Os portugueses se saíram bem na defesa de seus estabelecimentos americanos. Já na costa ocidental da África, conseguiram segurar somente o arquipélago de Cabo Verde e mais alguns minúsculos territórios esparsos. Preferiram concentrar suas forças para assegurar a posse da então chamada África Ocidental Portuguesa, embrião da atual Angola.

A Revolução dos Cravos, que sacudiu Portugal em 1974, provocou súbita e desastrada descolonização. Tudo o que restava do império ultramarino foi abandonado. Angola mergulhou num longo período de caos e de lutas cujas cicatrizes ainda estão hoje sendo tratadas.

Angola

Angola

Apesar da pobreza em que vive grande parte da população, os dirigentes do país vêm mostrando, estes últimos anos, uma clarividência que gostaríamos de enxergar nos mandachuvas de nosso ultraorganizado Brasil.

Faz já uns 20 ou 30 anos que seitas neopentecostais ditas «evangélicas» proliferam em terra tupiniquim. Em nome da liberdade de culto, inscrita na Constituição de nossa República Federativa, o governo central tem dedicado pouca atenção à espantosa e desordenada multiplicação desses agrupamentos.

É importante que liberdade de consciência seja garantida a cada cidadão. Sem isso, estaríamos escorregando para uma ditadura. No entanto, há princípios que primam sobre outros. A obrigação maior de um Estado civilizado é proteger os mais frágeis entre seus cidadãos. As variadas bolsas têm, mal e mal, dado conta das necessidades materiais básicas do brasileiro.

No entanto, a proteção há de ser mais ampla. Não basta aplacar a fome dos que não têm como prover a seu próprio sustento. Há quantidade de brasileiros que, embora consigam garantir seu prato de comida sem ter de esperar pela esmola de quem quer que seja, não dispõem de estrutura intelectual suficientemente sólida para resistir a charlatanismos vários.

Ao mesmo governo que mitiga a fome cabe também defender a população contra flagrantes abusos que vêm sendo cometidos. O País está cheio de espertinhos que se valem da ingenuidade de pessoas simples. Muitos andam enchendo os bolsos à custa da credulidade alheia. Além de ser coisa muito feia, abusar da fragilidade de outrem é crime. Mas vem passando impune no Brasil de todos.

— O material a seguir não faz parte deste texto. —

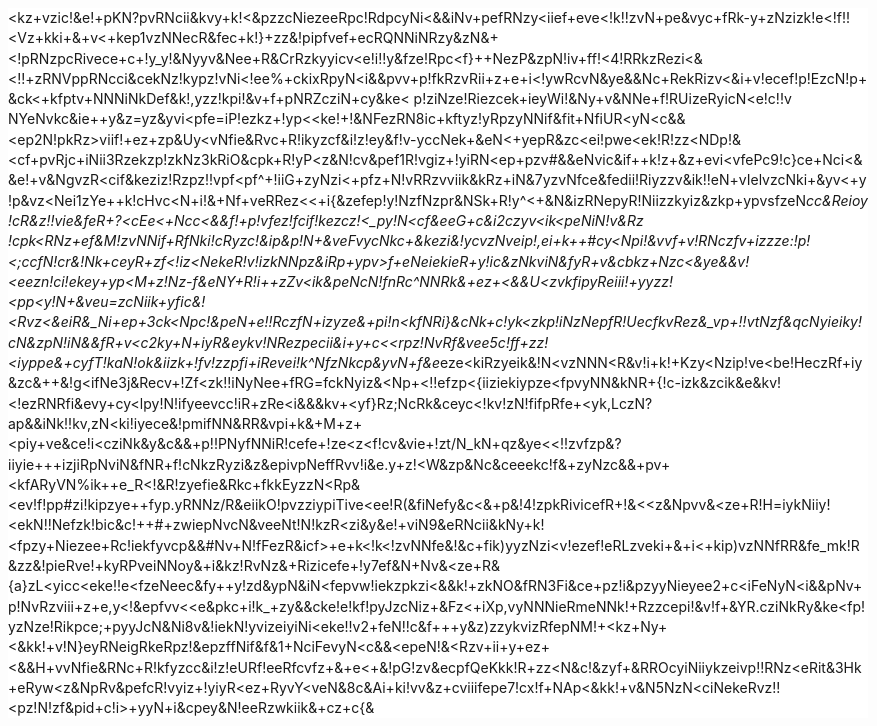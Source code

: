 <kz+vzic!&e!+pKN?pvRNcii&kvy+k!<&pzzcNiezeeRpc!RdpcyNi<&&iNv+pefRNzy<iief+eve<!k!!zvN+pe&vyc+fRk-y+zNzizk!e<!f!!<Vz+kki+&+v<+kep1vzNNecR&fec+k!}+zz&!pipfvef+ecRQNNiNRzy&zN&+<!pRNzpcRivece+c+!y_y!&Nyyv&Nee+R&CrRzkyyicv<e!i!!y&fze!Rpc<f}++NezP&zpN!iv+ff!<4!RRkzRezi<&<!!+zRNVppRNcci&cekNz!kypz!vNi<!ee%+ckixRpyN<i&&pvv+p!fkRzvRii+z+e+i<!ywRcvN&ye&&Nc+RekRizv<&i+v!ecef!p!EzcN!p+&ck<+kfptv+NNNiNkDef&k!,yzz!kpi!&v+f+pNRZcziN+cy&ke< p!ziNze!Riezcek+ieyWi!&Ny+v&NNe+f!RUizeRyicN<e!c!!v NYeNvkc&ie++y&z=yz&yvi<pfe=iP!ezkz+!yp<<ke!+!&NFezRN8ic+kftyz!yRpzyNNif&fit+NfiUR<yN<c&&<ep2N!pkRz>viif!+ez+zp&Uy<vNfie&Rvc+R!ikyzcf&i!z!ey&f!v-yccNek+&eN<+yepR&zc<ei!pwe<ek!R!zz<NDp!&<cf+pvRjc+iNii3Rzekzp!zkNz3kRiO&cpk+R!yP<z&N!cv&pef1R!vgiz+!yiRN<ep+pzv#&&eNvic&if++k!z+&z+evi<vfePc9!c}ce+Nci<&&e!+v&NgvzR<cif&keziz!Rzpz!!vpf<pf^+!iiG+zyNzi<+pfz+N!vRRzvviik&kRz+iN&7yzvNfce&fedii!Riyzzv&ik!!eN+vIelvzcNki+&yv<+y!p&vz<Nei1zYe++k!cHvc<N+i!&+Nf+veRRez<<+i{&zefep!y!NzfNzpr&NSk+R!y^<+&N&izRNepyR!Niizzkyiz&zkp+ypvsfzeN*cc&Reioy!cR&z!!vie&feR+?<cEe<+Ncc<&&f!+p!vfez!fcif!kezcz!<_py!N<cf&eeG+c&i2czyv<ik<peNiN!v&Rz !cpk<RNz+ef&M!zvNNif+RfNki!cRyzc!&ip&p!N+&veFvycNkc+&kezi&!ycvzNveip!,ei+k++#cy<Npi!&vvf+v!RNczfv+izzze:!p!<;ccfN!cr&!Nk+ceyR+zf<!iz<NekeR!v!izkNNpz&iRp+ypv>f+eNeiekieR+y!ic&zNkviN&fyR+v&cbkz+Nzc<&ye&&v!<eezn!ci!ekey+yp<M+z!Nz-f&eNY+R!i++zZv<ik&peNcN!fnRc^NNRk&+ez+<&&U<zvkfipyReiii!+yyzz!<pp<y!N+&veu=zcNiik+yfic&!<Rvz<&eiR&_Ni+ep+3ck<Npc!&peN+e!!RczfN+izyze&+pi!n<kfNRi}&cNk+c!yk<zkp!iNzNepfR!UecfkvRez&_vp+!!vtNzf&qcNyieiky!cN&zpN!iN&&fR+v<c2ky+N+iyR&eykv!NRezpecii&i+y+c<<rpz!NvRf&vee5c!ff+zz!<iyppe&+cyfT!kaN!ok&iizk+!fv!zzpfi+iRevei!k^NfzNkcp&yvN+f&e*eze<kiRzyeik&!N<vzNNN<R&v!i+k!+Kzy<Nzip!ve<be!HeczRf+iy&zc&++&!g<ifNe3j&Recv+!Zf<zk!!iNyNee+fRG=fckNyiz&<Np+<!!efzp<{iiziekiypze<fpvyNN&kNR+{!c-izk&zcik&e&kv!<!ezRNRfi&evy+cy<lpy!N!ifyeevcc!iR+zRe<i&&&kv+<yf}Rz;NcRk&ceyc<!kv!zN!fifpRfe+<yk,LczN?ap&&iNk!!kv,zN<ki!iyece&!pmifNN&RR&vpi+k&+M+z+<piy+ve&ce!i<cziNk&y&c&&+p!!PNyfNNiR!cefe+!ze<z<f!cv&vie+!zt/N_kN+qz&ye<<!!zvfzp&?iiyie+++izjiRpNviN&fNR+f!cNkzRyzi&z&epivpNeffRvv!i&e.y+z!<W&zp&Nc&ceeekc!f&+zyNzc&&+pv+<kfARyVN%ik++e_R<!&R!zyefie&Rkc+fkkEyzzN<Rp&<ev!f!pp#zi!kipzye++fyp.yRNNz/R&eiikO!pvzziypiTive<ee!R(&fiNefy&c<&+p&!4!zpkRivicefR+!&<<z&Npvv&<ze+R!H=iykNiiy!<ekN!!Nefzk!bic&c!++#+zwiepNvcN&veeNt!N!kzR<zi&y&e!+viN9&eRNcii&kNy+k!<fpzy+Niezee+Rc!iekfyvcp&&#Nv+N!fFezR&icf>+e+k<!k<!zvNNfe&!&c+fik)yyzNzi<v!ezef!eRLzveki+&+i<+kip)vzNNfRR&fe_mk!R&zz&!pieRve!+kyRPveiNNoy&+i&kz!RvNz&+Rizicefe+!y7ef&N+Nv&<ze+R&{a}zL<yicc<eke!!e<fzeNeec&fy++y!zd&ypN&iN<fepvw!iekzpkzi<&&k!+zkNO&fRN3Fi&ce+pz!i&pzyyNieyee2+c<iFeNyN<i&&pNv+p!NvRzviii+z+e,y<!&epfvv<<e&pkc+i!k_+zy&&cke!e!kf!pyJzcNiz+&Fz<+iXp,vyNNNieRmeNNk!+Rzzcepi!&v!f+&YR.cziNkRy&ke<fp!yzNze!Rikpce;+pyyJcN&Ni8v&!iekN!yvizeiyiNi<eke!!v2+feN!!c&f+++y&z)zzykvizRfepNM!+<kz+Ny+<&kk!+v!N}eyRNeigRkeRpz!&epzffNif&f&1+NciFevyN<c&&<epeN!&<Rzv+ii+y+ez+<&&H+vvNfie&RNc+R!kfyzcc&i!z!eURf!eeRfcvfz+&+e<+&!pG!zv&ecpfQeKkk!R+zz<N&c!&zyf+&RROcyiNiiykzeivp!!RNz<eRit&3Hk+eRyw<z&NpRv&pefcR!vyiz+!yiyR<ez+RyvY<veN&8c&Ai+ki!vv&z+cviiifepe7!cx!f+NAp<&kk!+v&N5NzN<ciNekeRvz!!<pz!N!zf&pid+c!i>+yyN+i&cpey&N!eeRzwkiik&+cz+c{&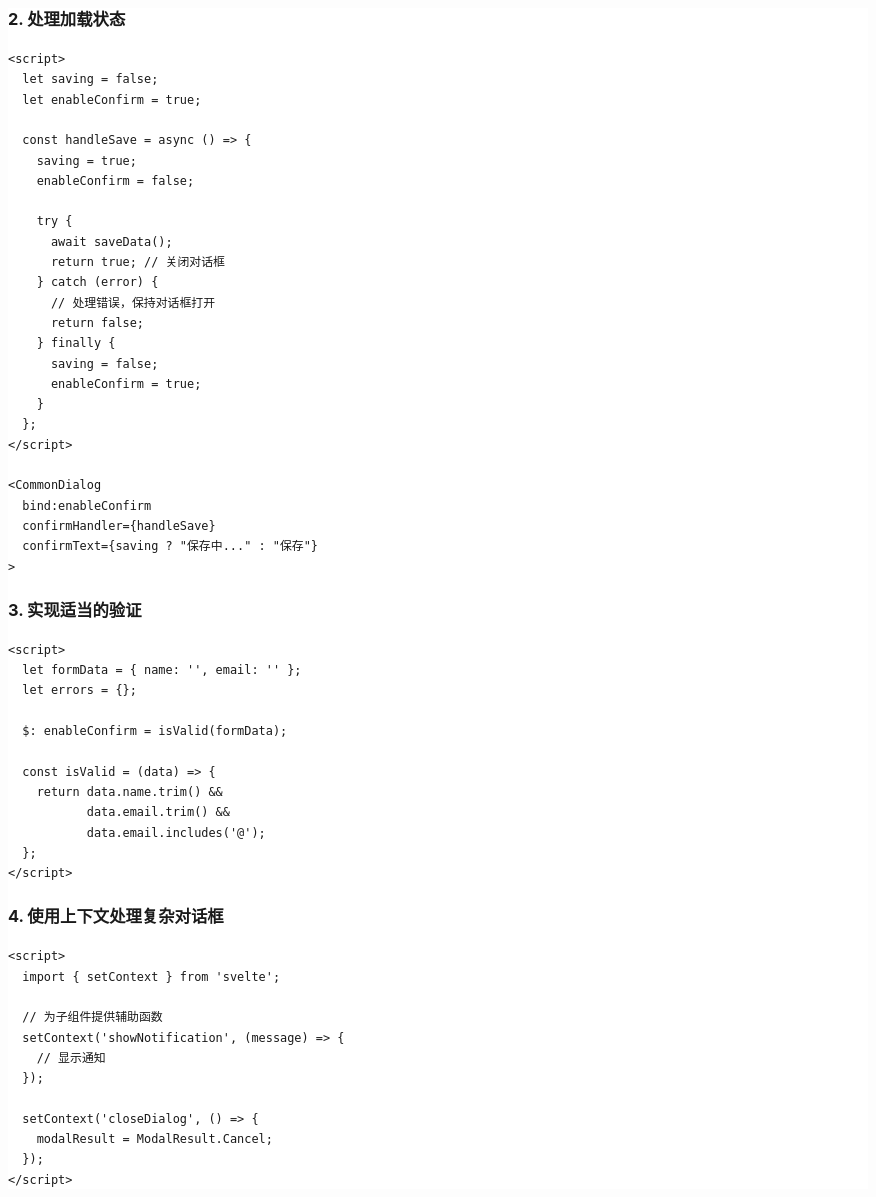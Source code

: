 ### 2. 处理加载状态

```svelte
<script>
  let saving = false;
  let enableConfirm = true;
  
  const handleSave = async () => {
    saving = true;
    enableConfirm = false;
    
    try {
      await saveData();
      return true; // 关闭对话框
    } catch (error) {
      // 处理错误，保持对话框打开
      return false;
    } finally {
      saving = false;
      enableConfirm = true;
    }
  };
</script>

<CommonDialog
  bind:enableConfirm
  confirmHandler={handleSave}
  confirmText={saving ? "保存中..." : "保存"}
>
```

### 3. 实现适当的验证

```svelte
<script>
  let formData = { name: '', email: '' };
  let errors = {};
  
  $: enableConfirm = isValid(formData);
  
  const isValid = (data) => {
    return data.name.trim() && 
           data.email.trim() && 
           data.email.includes('@');
  };
</script>
```

### 4. 使用上下文处理复杂对话框

```svelte
<script>
  import { setContext } from 'svelte';
  
  // 为子组件提供辅助函数
  setContext('showNotification', (message) => {
    // 显示通知
  });
  
  setContext('closeDialog', () => {
    modalResult = ModalResult.Cancel;
  });
</script>
```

Pela pluma de Patrícia Campos Mello, a Folha de São Paulo nos informa que os governantes de Angola ― o pobre e sofrido país africano ― têm tomado iniciativas para proteger sua população mais frágil contra o que consideram «propaganda enganosa».

Recomendo a leitura da reportagem. É edificante. Enquanto a ex-colônia portuguesa, machucada e cansada de guerra, se preocupa com a proteção de seus cidadãos mais fracos, a Câmara Federal brasileira escolheu um pastor neopentecostal racista e homófobo para comandar sua Comissão de Direitos Humanos. De direitos humanos!